I want to characterize lines with equal fields but different in a field value in the same field position, as the same and select only one line.
Example input
Let field delimiter be "/"
1. abc/def/gh/ij/kl
2. abc/def/gh/ij/yi
3. abc/def/gh/ij/ti
4 abc/def/gh/hk/kl/oi/uh
5. abc/def/gh/ol/kl/oi/uh
6. abc/def/gh/er/kl/oi/uh
7. abc/def/gh/er/kl
Treat lines 1,2,3 as the same and select only 1 line, even though the values of their 5th field are different, they have same value of other fields and have equal field.

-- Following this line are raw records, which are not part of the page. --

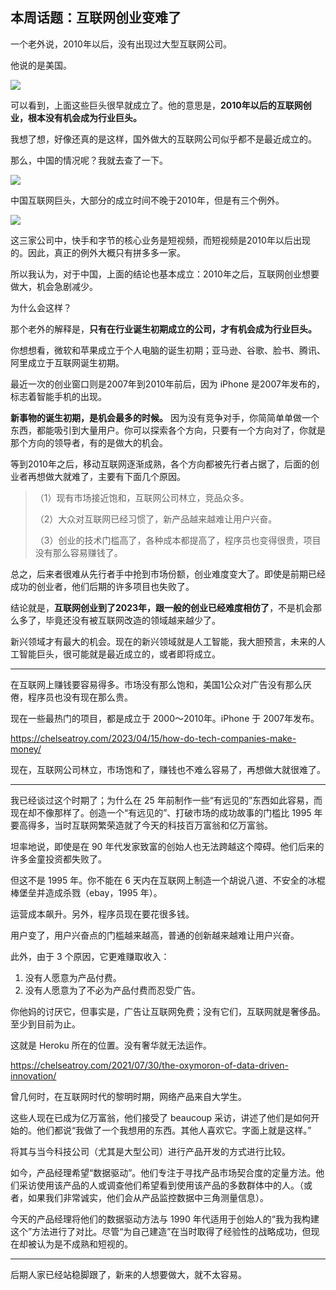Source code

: ## 本周话题：互联网创业变难了

一个老外说，2010年以后，没有出现过大型互联网公司。

他说的是美国。

![](https://cdn.beekka.com/blogimg/asset/202304/bg2023042608.webp)

可以看到，上面这些巨头很早就成立了。他的意思是，**2010年以后的互联网创业，根本没有机会成为行业巨头。**

我想了想，好像还真的是这样，国外做大的互联网公司似乎都不是最近成立的。

那么，中国的情况呢？我就去查了一下。

![](https://cdn.beekka.com/blogimg/asset/202304/bg2023042609.webp)

中国互联网巨头，大部分的成立时间不晚于2010年，但是有三个例外。

![](https://cdn.beekka.com/blogimg/asset/202304/bg2023042610.webp)

这三家公司中，快手和字节的核心业务是短视频，而短视频是2010年以后出现的。因此，真正的例外大概只有拼多多一家。

所以我认为，对于中国，上面的结论也基本成立：2010年之后，互联网创业想要做大，机会急剧减少。

为什么会这样？

那个老外的解释是，**只有在行业诞生初期成立的公司，才有机会成为行业巨头。**

你想想看，微软和苹果成立于个人电脑的诞生初期；亚马逊、谷歌、脸书、腾讯、阿里成立于互联网诞生初期。

最近一次的创业窗口则是2007年到2010年前后，因为 iPhone 是2007年发布的，标志着智能手机的出现。

**新事物的诞生初期，是机会最多的时候。** 因为没有竞争对手，你简简单单做一个东西，都能吸引到大量用户。你可以探索各个方向，只要有一个方向对了，你就是那个方向的领导者，有的是做大的机会。

等到2010年之后，移动互联网逐渐成熟，各个方向都被先行者占据了，后面的创业者再想做大就难了，主要有下面几个原因。

> （1）现有市场接近饱和，互联网公司林立，竞品众多。
>
> （2）大众对互联网已经习惯了，新产品越来越难让用户兴奋。
>
> （3）创业的技术门槛高了，各种成本都提高了，程序员也变得很贵，项目没有那么容易赚钱了。

总之，后来者很难从先行者手中抢到市场份额，创业难度变大了。即使是前期已经成功的创业者，他们后期的许多项目也失败了。

结论就是，**互联网创业到了2023年，跟一般的创业已经难度相仿了**，不是机会那么多了，毕竟还没有被互联网改造的领域越来越少了。

新兴领域才有最大的机会。现在的新兴领域就是人工智能，我大胆预言，未来的人工智能巨头，很可能就是最近成立的，或者即将成立。

---

在互联网上赚钱要容易得多。市场没有那么饱和，美国1公众对广告没有那么厌倦，程序员也没有现在那么贵。

现在一些最热门的项目，都是成立于 2000～2010年。iPhone 于 2007年发布。

https://chelseatroy.com/2023/04/15/how-do-tech-companies-make-money/

现在，互联网公司林立，市场饱和了，赚钱也不难么容易了，再想做大就很难了。

---

我已经谈过这个时期了；为什么在 25 年前制作一些“有远见的”东西如此容易，而现在却不像那样了。创造一个“有远见的”、打破市场的成功故事的门槛比 1995 年要高得多，当时互联网繁荣造就了今天的科技百万富翁和亿万富翁。

坦率地说，即使是在 90 年代发家致富的创始人也无法跨越这个障碍。他们后来的许多金童投资都失败了。

但这不是 1995 年。你不能在 6 天内在互联网上制造一个胡说八道、不安全的冰棍棒堡垒并造成杀戮（ebay，1995 年）。

运营成本飙升。另外，程序员现在要花很多钱。

用户变了，用户兴奋点的门槛越来越高，普通的创新越来越难让用户兴奋。

此外，由于 3 个原因，它更难赚取收入：
1. 没有人愿意为产品付费。
2. 没有人愿意为了不必为产品付费而忍受广告。


你他妈的讨厌它，但事实是，广告让互联网免费；没有它们，互联网就是奢侈品。至少到目前为止。

这就是 Heroku 所在的位置。没有奢华就无法运作。

https://chelseatroy.com/2021/07/30/the-oxymoron-of-data-driven-innovation/

曾几何时，在互联网时代的黎明时期，网络产品来自大学生。

这些人现在已成为亿万富翁，他们接受了 beaucoup 采访，讲述了他们是如何开始的。他们都说“我做了一个我想用的东西。其他人喜欢它。字面上就是这样。”

将其与当今科技公司（尤其是大型公司）进行产品开发的方式进行比较。

如今，产品经理希望“数据驱动”。他们专注于寻找产品市场契合度的定量方法。他们采访使用该产品的人或调查他们希望看到使用该产品的多数群体中的人。（或者，如果我们非常诚实，他们会从产品监控数据中三角测量信息）。

今天的产品经理将他们的数据驱动方法与 1990 年代适用于创始人的“我为我构建这个”方法进行了对比。尽管“为自己建造”在当时取得了经验性的战略成功，但现在却被认为是不成熟和短视的。

---

后期人家已经站稳脚跟了，新来的人想要做大，就不太容易。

Treat lines 4,5,6 as the same and select only 1 line out of them, even though the values of their 4th field are different, they have same value of other fields and have equal field.

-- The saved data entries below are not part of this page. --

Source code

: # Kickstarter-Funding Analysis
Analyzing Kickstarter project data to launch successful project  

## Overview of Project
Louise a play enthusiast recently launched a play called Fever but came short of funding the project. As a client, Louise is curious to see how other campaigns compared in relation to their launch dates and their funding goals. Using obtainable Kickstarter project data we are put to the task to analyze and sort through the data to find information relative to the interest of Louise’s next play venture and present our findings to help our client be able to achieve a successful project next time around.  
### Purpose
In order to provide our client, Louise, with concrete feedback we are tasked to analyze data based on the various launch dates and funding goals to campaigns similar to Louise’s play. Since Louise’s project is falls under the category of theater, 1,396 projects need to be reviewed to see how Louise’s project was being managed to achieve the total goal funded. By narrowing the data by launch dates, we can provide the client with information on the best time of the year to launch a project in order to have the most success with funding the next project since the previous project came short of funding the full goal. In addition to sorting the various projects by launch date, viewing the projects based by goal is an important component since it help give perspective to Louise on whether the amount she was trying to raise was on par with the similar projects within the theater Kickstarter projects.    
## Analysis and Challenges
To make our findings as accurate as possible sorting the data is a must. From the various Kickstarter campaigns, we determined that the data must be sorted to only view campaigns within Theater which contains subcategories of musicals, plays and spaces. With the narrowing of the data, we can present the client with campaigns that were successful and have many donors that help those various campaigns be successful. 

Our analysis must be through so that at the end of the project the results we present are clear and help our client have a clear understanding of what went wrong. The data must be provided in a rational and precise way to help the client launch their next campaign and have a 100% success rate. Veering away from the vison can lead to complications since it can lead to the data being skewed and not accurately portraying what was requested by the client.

Line 6 and 7 are not the same, since they don't have equal number of fields.
Desired Output
abc/def/gh/ij/kl
abc/def/gh/hk/kl/oi/uh
NOTE : The list have lines of different field number.
I tried sort -u
but it obviously didn't work, since sort does not use delimiter. Can awk achieve this?
$ awk -F'/' '!seen[NF]++' file
abc/def/gh/ij/kl
abc/def/gh/hk/kl/oi/uh
If that's not all you need then edit your question to clarify your requirements and update your example to include lines for which this doesn't work.